Data under study:
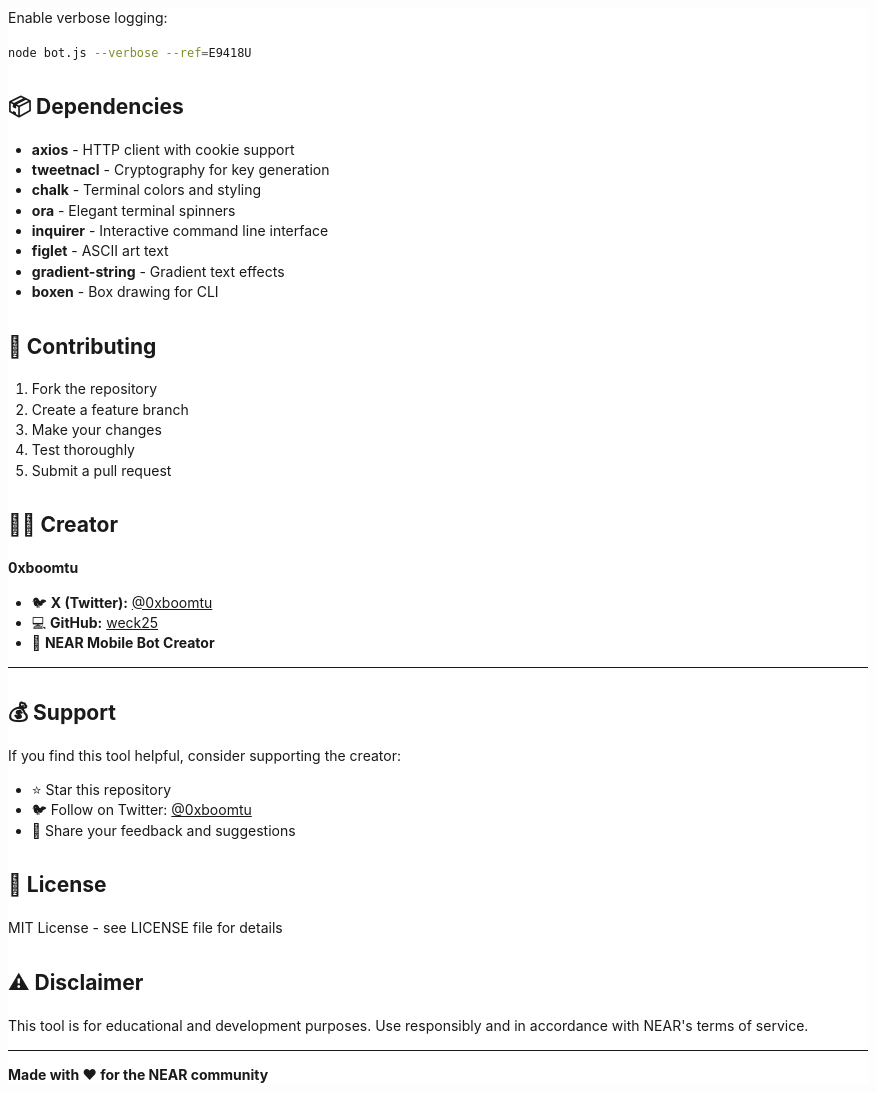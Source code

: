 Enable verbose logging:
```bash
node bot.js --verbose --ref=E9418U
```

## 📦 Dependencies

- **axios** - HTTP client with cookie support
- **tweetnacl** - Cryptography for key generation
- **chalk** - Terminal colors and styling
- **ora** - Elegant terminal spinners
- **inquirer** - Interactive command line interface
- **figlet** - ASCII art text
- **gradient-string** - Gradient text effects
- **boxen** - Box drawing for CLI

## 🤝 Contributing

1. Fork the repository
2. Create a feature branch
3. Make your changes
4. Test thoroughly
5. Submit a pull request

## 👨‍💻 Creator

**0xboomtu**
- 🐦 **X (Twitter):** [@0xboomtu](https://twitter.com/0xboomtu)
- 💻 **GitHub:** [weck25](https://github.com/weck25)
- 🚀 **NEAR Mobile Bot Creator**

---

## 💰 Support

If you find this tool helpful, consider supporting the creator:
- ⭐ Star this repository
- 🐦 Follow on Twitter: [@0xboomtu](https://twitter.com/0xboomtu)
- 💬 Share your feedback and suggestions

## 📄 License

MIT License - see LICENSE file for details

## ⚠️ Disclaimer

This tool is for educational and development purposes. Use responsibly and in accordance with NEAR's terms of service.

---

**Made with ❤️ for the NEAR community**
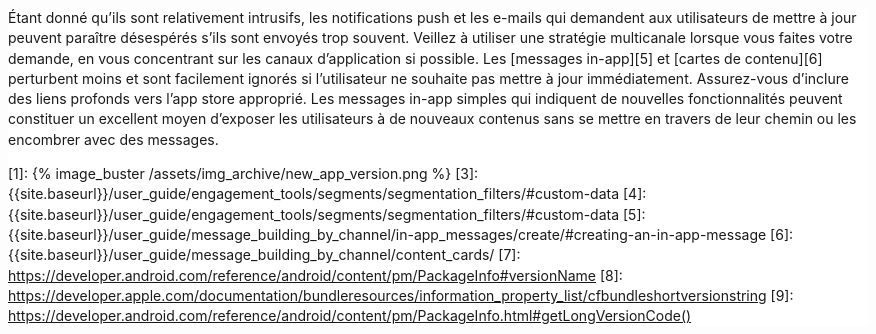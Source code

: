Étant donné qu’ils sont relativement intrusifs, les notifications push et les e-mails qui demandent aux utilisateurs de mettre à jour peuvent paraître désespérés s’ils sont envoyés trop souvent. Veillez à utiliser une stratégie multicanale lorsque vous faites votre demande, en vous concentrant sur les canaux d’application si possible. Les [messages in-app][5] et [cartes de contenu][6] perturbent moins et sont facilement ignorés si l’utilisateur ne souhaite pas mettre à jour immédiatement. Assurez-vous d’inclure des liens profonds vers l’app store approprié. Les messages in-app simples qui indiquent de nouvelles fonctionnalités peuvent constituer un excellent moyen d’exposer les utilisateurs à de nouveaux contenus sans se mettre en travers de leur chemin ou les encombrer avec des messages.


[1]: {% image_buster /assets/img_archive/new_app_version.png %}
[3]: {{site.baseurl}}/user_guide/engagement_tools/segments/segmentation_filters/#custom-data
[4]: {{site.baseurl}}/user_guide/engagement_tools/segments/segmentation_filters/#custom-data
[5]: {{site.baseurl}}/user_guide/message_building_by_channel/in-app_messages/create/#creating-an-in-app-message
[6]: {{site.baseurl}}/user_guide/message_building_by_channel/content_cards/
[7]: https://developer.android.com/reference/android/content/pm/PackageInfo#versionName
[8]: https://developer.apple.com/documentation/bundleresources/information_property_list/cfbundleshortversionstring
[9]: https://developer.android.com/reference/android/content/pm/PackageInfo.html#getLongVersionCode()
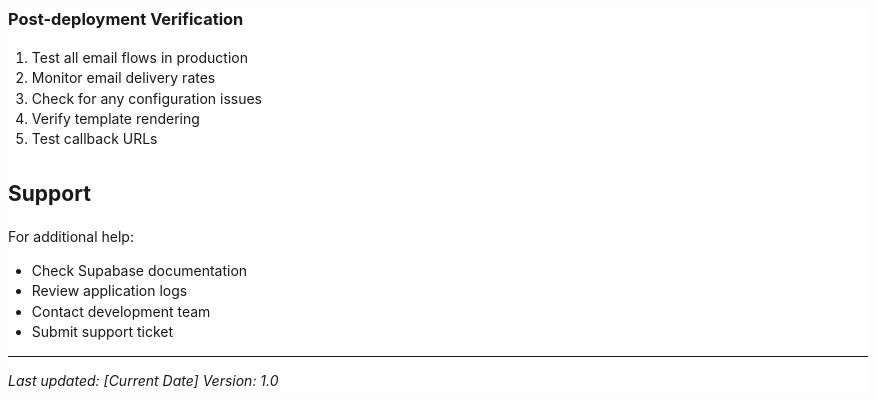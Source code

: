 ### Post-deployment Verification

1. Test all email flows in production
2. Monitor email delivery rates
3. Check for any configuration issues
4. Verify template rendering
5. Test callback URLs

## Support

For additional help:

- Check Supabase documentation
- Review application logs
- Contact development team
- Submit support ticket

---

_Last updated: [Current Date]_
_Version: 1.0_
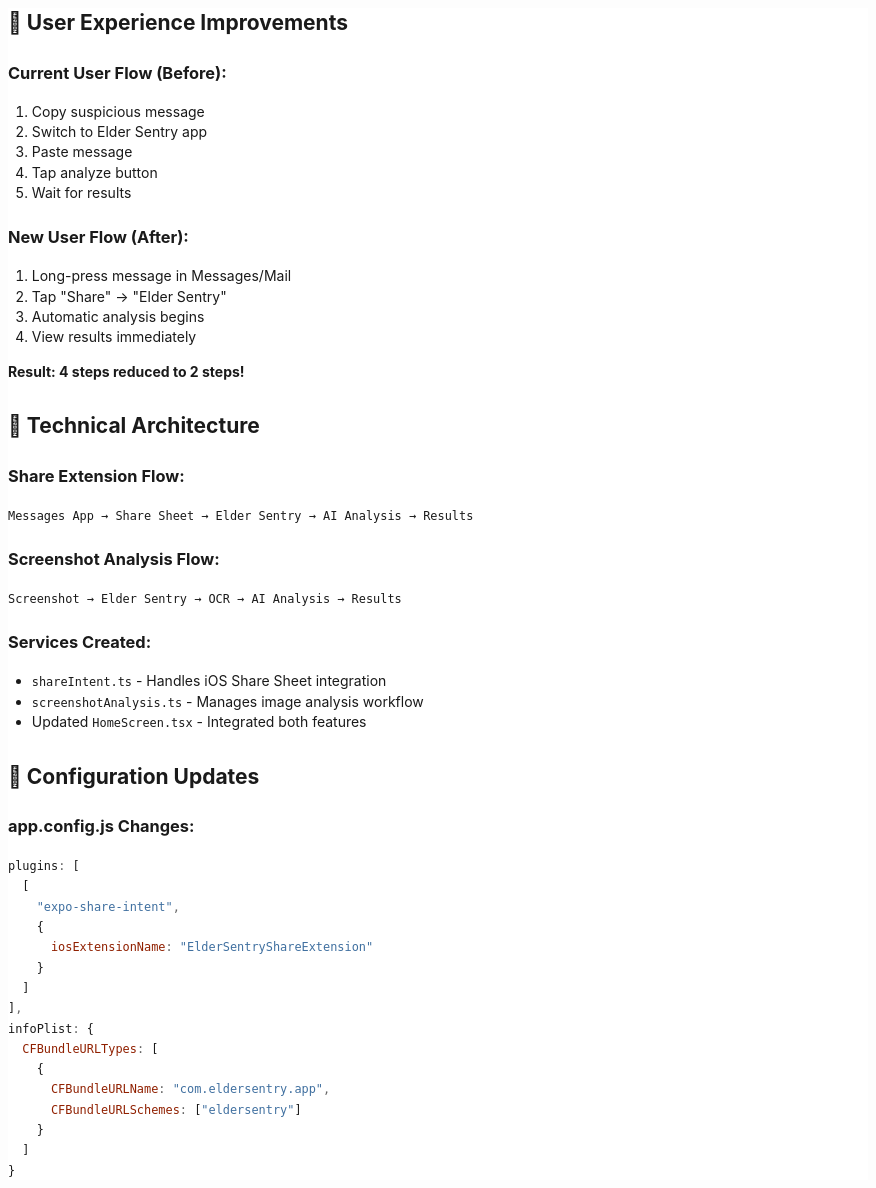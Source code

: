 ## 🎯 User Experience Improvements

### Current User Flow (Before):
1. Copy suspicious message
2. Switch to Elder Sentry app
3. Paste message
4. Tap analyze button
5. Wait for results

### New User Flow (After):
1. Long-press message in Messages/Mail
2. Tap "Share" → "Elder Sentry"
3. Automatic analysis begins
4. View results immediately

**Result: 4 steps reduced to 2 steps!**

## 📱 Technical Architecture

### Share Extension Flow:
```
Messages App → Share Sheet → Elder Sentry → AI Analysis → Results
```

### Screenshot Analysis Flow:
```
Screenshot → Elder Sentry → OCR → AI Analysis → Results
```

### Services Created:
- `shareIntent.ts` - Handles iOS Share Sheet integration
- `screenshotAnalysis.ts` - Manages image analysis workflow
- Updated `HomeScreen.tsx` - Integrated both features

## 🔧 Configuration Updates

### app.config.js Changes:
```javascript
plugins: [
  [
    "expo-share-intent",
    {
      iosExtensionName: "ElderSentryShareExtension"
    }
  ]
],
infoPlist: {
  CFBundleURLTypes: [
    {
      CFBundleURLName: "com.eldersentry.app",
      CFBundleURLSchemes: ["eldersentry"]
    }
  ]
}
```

Exercise prompt:
Going through the data above, return each line with the word "text".

Reply to the exercise:
- **figlet** - ASCII art text
- **gradient-string** - Gradient text effects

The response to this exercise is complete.